Howard Fischer / Capitol Media Services

Business

New homes could get new warranties

Initiative would give broad rights to purchasers
By Howard Fischer
Capitol Media Services
Tucson, Arizona | Published: 07.01.2008
PHOENIX — Buyers would be entitled to a 10-year warranty when they purchase new homes under the terms of an initiative apparently headed for the statewide ballot.
Backers of the measure filed petitions Monday with more than 262,000 signatures to put the issue before voters Nov. 4. While the petitions have to be reviewed, the total submitted is far more than the 153,365 necessary to qualify for ballot status.
The initiative, financed almost exclusively by the Sheet Metal Workers International Association, also would:
● Allow homeowners to help choose the contractors hired by the builders to make the repairs;
● Give buyers the right to cancel within 100 days and get back most of their deposit;
● Let homeowners sue without fear of having to pay a builder's legal fees if they lose.
It also would require that model homes be outfitted exactly the way they would look for the purchase price advertised or have a price tag on each of the non-standard items.
The measure would leave in place some of the procedures enacted six years ago by the Legislature at the behest of home builders. That includes a requirement for the builder and the buyer to try to work out problems before a lawsuit can be filed.

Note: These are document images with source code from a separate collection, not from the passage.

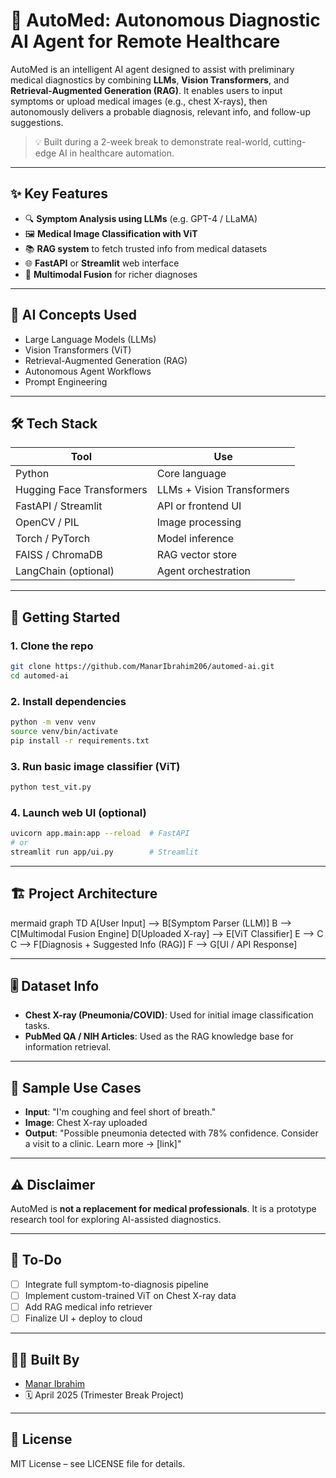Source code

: # 🏥 AutoMed: Autonomous Diagnostic AI Agent for Remote Healthcare

AutoMed is an intelligent AI agent designed to assist with preliminary medical diagnostics by combining **LLMs**, **Vision Transformers**, and **Retrieval-Augmented Generation (RAG)**. It enables users to input symptoms or upload medical images (e.g., chest X-rays), then autonomously delivers a probable diagnosis, relevant info, and follow-up suggestions.

> 💡 Built during a 2-week break to demonstrate real-world, cutting-edge AI in healthcare automation.

---

## ✨ Key Features
- 🔍 **Symptom Analysis using LLMs** (e.g. GPT-4 / LLaMA)
- 🖼️ **Medical Image Classification with ViT**
- 📚 **RAG system** to fetch trusted info from medical datasets
- 🌐 **FastAPI** or **Streamlit** web interface
- 🧠 **Multimodal Fusion** for richer diagnoses

---

## 🧠 AI Concepts Used
- Large Language Models (LLMs)
- Vision Transformers (ViT)
- Retrieval-Augmented Generation (RAG)
- Autonomous Agent Workflows
- Prompt Engineering

---

## 🛠️ Tech Stack
| Tool | Use |
|------|-----|
| Python | Core language |
| Hugging Face Transformers | LLMs + Vision Transformers |
| FastAPI / Streamlit | API or frontend UI |
| OpenCV / PIL | Image processing |
| Torch / PyTorch | Model inference |
| FAISS / ChromaDB | RAG vector store |
| LangChain (optional) | Agent orchestration |

---

## 🚀 Getting Started

### 1. Clone the repo
```bash
git clone https://github.com/ManarIbrahim206/automed-ai.git
cd automed-ai
```

### 2. Install dependencies
```bash
python -m venv venv
source venv/bin/activate
pip install -r requirements.txt
```

### 3. Run basic image classifier (ViT)
```bash
python test_vit.py
```

### 4. Launch web UI (optional)
```bash
uvicorn app.main:app --reload  # FastAPI
# or
streamlit run app/ui.py        # Streamlit
```

---

## 🏗️ Project Architecture

mermaid
graph TD
A[User Input] --> B[Symptom Parser (LLM)]
B --> C[Multimodal Fusion Engine]
D[Uploaded X-ray] --> E[ViT Classifier]
E --> C
C --> F[Diagnosis + Suggested Info (RAG)]
F --> G[UI / API Response]


---

## 🎚 Dataset Info

- **Chest X-ray (Pneumonia/COVID)**: Used for initial image classification tasks.
- **PubMed QA / NIH Articles**: Used as the RAG knowledge base for information retrieval.

---

## 🧪 Sample Use Cases
- **Input**: "I'm coughing and feel short of breath."
- **Image**: Chest X-ray uploaded
- **Output**: "Possible pneumonia detected with 78% confidence. Consider a visit to a clinic. Learn more → [link]"

---

## ⚠️ Disclaimer
AutoMed is **not a replacement for medical professionals**. It is a prototype research tool for exploring AI-assisted diagnostics.

---

## 📌 To-Do
- [ ] Integrate full symptom-to-diagnosis pipeline
- [ ] Implement custom-trained ViT on Chest X-ray data
- [ ] Add RAG medical info retriever
- [ ] Finalize UI + deploy to cloud

---

## 👩‍💻 Built By
- [Manar Ibrahim](https://yourportfolio.com)
- 🗓️ April 2025 (Trimester Break Project)

---

## 📜 License
MIT License – see LICENSE file for details.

But Richard McCracken, attorney for the union, said the rest of the law tilts too far in favor of the builders, often leaving buyers with few, if any, remedies — other than going to court.

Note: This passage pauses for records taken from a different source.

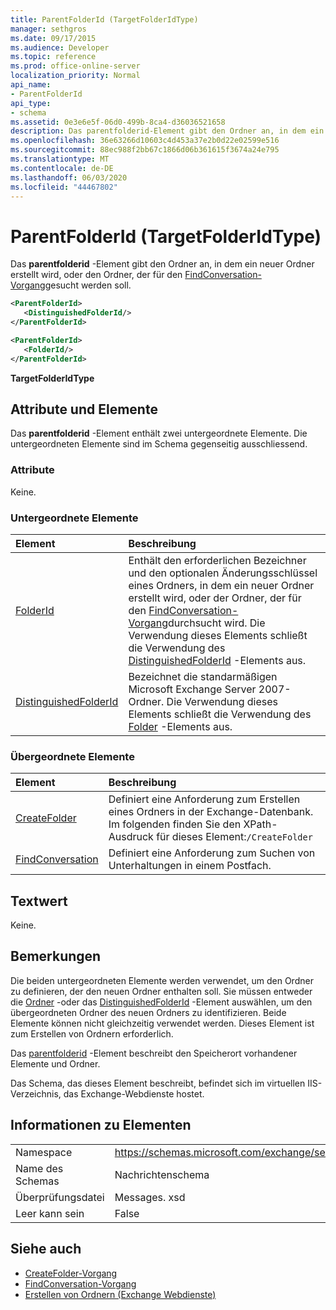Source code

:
 ```yaml
---
title: ParentFolderId (TargetFolderIdType)
manager: sethgros
ms.date: 09/17/2015
ms.audience: Developer
ms.topic: reference
ms.prod: office-online-server
localization_priority: Normal
api_name:
- ParentFolderId
api_type:
- schema
ms.assetid: 0e3e6e5f-06d0-499b-8ca4-d36036521658
description: Das parentfolderid-Element gibt den Ordner an, in dem ein neuer Ordner erstellt wird, oder den Ordner, der für den FindConversation-Vorgang gesucht werden soll.
ms.openlocfilehash: 36e63266d10603c4d453a37e2b0d22e02599e516
ms.sourcegitcommit: 88ec988f2bb67c1866d06b361615f3674a24e795
ms.translationtype: MT
ms.contentlocale: de-DE
ms.lasthandoff: 06/03/2020
ms.locfileid: "44467802"
---
```

# <a name="parentfolderid-targetfolderidtype"></a>ParentFolderId (TargetFolderIdType)

Das **parentfolderid** -Element gibt den Ordner an, in dem ein neuer Ordner erstellt wird, oder den Ordner, der für den [FindConversation-Vorgang](findconversation-operation.md)gesucht werden soll.
  
```xml
<ParentFolderId>
   <DistinguishedFolderId/>
</ParentFolderId>
```

```xml
<ParentFolderId>
   <FolderId/> 
</ParentFolderId>
```

**TargetFolderIdType**

## <a name="attributes-and-elements"></a>Attribute und Elemente

Das **parentfolderid** -Element enthält zwei untergeordnete Elemente. Die untergeordneten Elemente sind im Schema gegenseitig ausschliessend. 
  
### <a name="attributes"></a>Attribute

Keine.
  
### <a name="child-elements"></a>Untergeordnete Elemente

|**Element**|**Beschreibung**|
|:-----|:-----|
|[FolderId](folderid.md) <br/> |Enthält den erforderlichen Bezeichner und den optionalen Änderungsschlüssel eines Ordners, in dem ein neuer Ordner erstellt wird, oder der Ordner, der für den [FindConversation-Vorgang](findconversation-operation.md)durchsucht wird. Die Verwendung dieses Elements schließt die Verwendung des [DistinguishedFolderId](distinguishedfolderid.md) -Elements aus.  <br/> |
|[DistinguishedFolderId](distinguishedfolderid.md) <br/> |Bezeichnet die standarmäßigen Microsoft Exchange Server 2007-Ordner. Die Verwendung dieses Elements schließt die Verwendung des [Folder](folderid.md) -Elements aus.  <br/> |
   
### <a name="parent-elements"></a>Übergeordnete Elemente

|**Element**|**Beschreibung**|
|:-----|:-----|
|[CreateFolder](createfolder.md) <br/> |Definiert eine Anforderung zum Erstellen eines Ordners in der Exchange-Datenbank.  <br/> Im folgenden finden Sie den XPath-Ausdruck für dieses Element:`/CreateFolder` <br/> |
|[FindConversation](findconversation.md) <br/> |Definiert eine Anforderung zum Suchen von Unterhaltungen in einem Postfach.  <br/> |
   
## <a name="text-value"></a>Textwert

Keine.
  
## <a name="remarks"></a>Bemerkungen

Die beiden untergeordneten Elemente werden verwendet, um den Ordner zu definieren, der den neuen Ordner enthalten soll. Sie müssen entweder die [Ordner](folderid.md) -oder das [DistinguishedFolderId](distinguishedfolderid.md) -Element auswählen, um den übergeordneten Ordner des neuen Ordners zu identifizieren. Beide Elemente können nicht gleichzeitig verwendet werden. Dieses Element ist zum Erstellen von Ordnern erforderlich. 
  
Das [parentfolderid](parentfolderid.md) -Element beschreibt den Speicherort vorhandener Elemente und Ordner. 
  
Das Schema, das dieses Element beschreibt, befindet sich im virtuellen IIS-Verzeichnis, das Exchange-Webdienste hostet.
  
## <a name="element-information"></a>Informationen zu Elementen

|||
|:-----|:-----|
|Namespace  <br/> |https://schemas.microsoft.com/exchange/services/2006/messages  <br/> |
|Name des Schemas  <br/> |Nachrichtenschema  <br/> |
|Überprüfungsdatei  <br/> |Messages. xsd  <br/> |
|Leer kann sein  <br/> |False  <br/> |
   
## <a name="see-also"></a>Siehe auch

- [CreateFolder-Vorgang](createfolder-operation.md)
- [FindConversation-Vorgang](findconversation-operation.md)
- [Erstellen von Ordnern (Exchange Webdienste)](https://msdn.microsoft.com/library/3b15b0ec-8691-45ed-9a24-a91ff732d6cf%28Office.15%29.aspx)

A warranty, he said, is a better option.
"We think the result is not more lawsuits," McCracken said. "We think the result is better construction, because if somebody's standing behind their house for 10 years and they know they're going to have to repair any defects, they're going to build it differently in the first place."
Spencer Kamps, lobbyist for the Home Builders Association of Central Arizona, said the reverse is true: There will be more litigation.
He pointed out that the 2002 law includes a provision that whichever side loses pays the other side's legal and other fees. This initiative says only that the home buyer is entitled to legal fees if that person wins.
The result, said Kamps, is there will be no incentive for home buyers to settle.
"The only people that are going to win out of this process is a bunch of attorneys," he said. "All's it's going to do is cause housing cost to go up and lawyers' pockets to get bigger."
McCracken acknowledged that if the measure becomes law, it likely would increase construction costs. But he said that won't increase what consumers have to pay.
"Right now the market's determining the price, not how much some home builder wishes it could sell a home for," he said.
Kamps also said there's less to that 10-year warranty the initiative would provide than it might seem. He pointed out state law already gives home buyers eight years to file a complaint.
But McCracken said that law is just that: a statute of limitations to file a lawsuit. He said homeowners still would have to show any defects actually occurred during the warranty period — which could be just one year — though they would have eight years to file suit.
And the initiative also would spell out that the home buyer — and not the builder — gets to decide whether to accept cash or demand repair or replacement.
One thing in the initiative that McCracken said will help home buyers is how model homes are shown.
He said buyers review those models, sign a contract, and only when they go to the design center are they informed that the price they were quoted does not include actually getting a home like the one they saw.
McCracken said that doesn't mean model homes can be outfitted only with Formica countertops, cheap carpeting and basic fixtures, the items that home buyers would get for the base price. But he said if the model includes upgrades, then there need to be labels displayed on each one telling the buyer, upfront, how much they would add to the price.
To buttress their arguments, initiative organizers brought out Terry and Mary Landa, who listed a series of major and minor problems with the home they had built for themselves in Goodyear. Terry Landa said efforts to get repairs for the defects, which include improperly installed electrical wiring, have been ignored by the builder, which has since sought protection from creditors in U.S. Bankruptcy Court.
McCracken said the initiative has nothing directly to do with the ongoing fight between the Sheet Metal Workers and various home builders about using union contracts. But he said the measure has some potential benefits for union members.
"All the better contractors, both union and non-union, are going to have a bigger share of this market instead of the fly-by-nights," he said.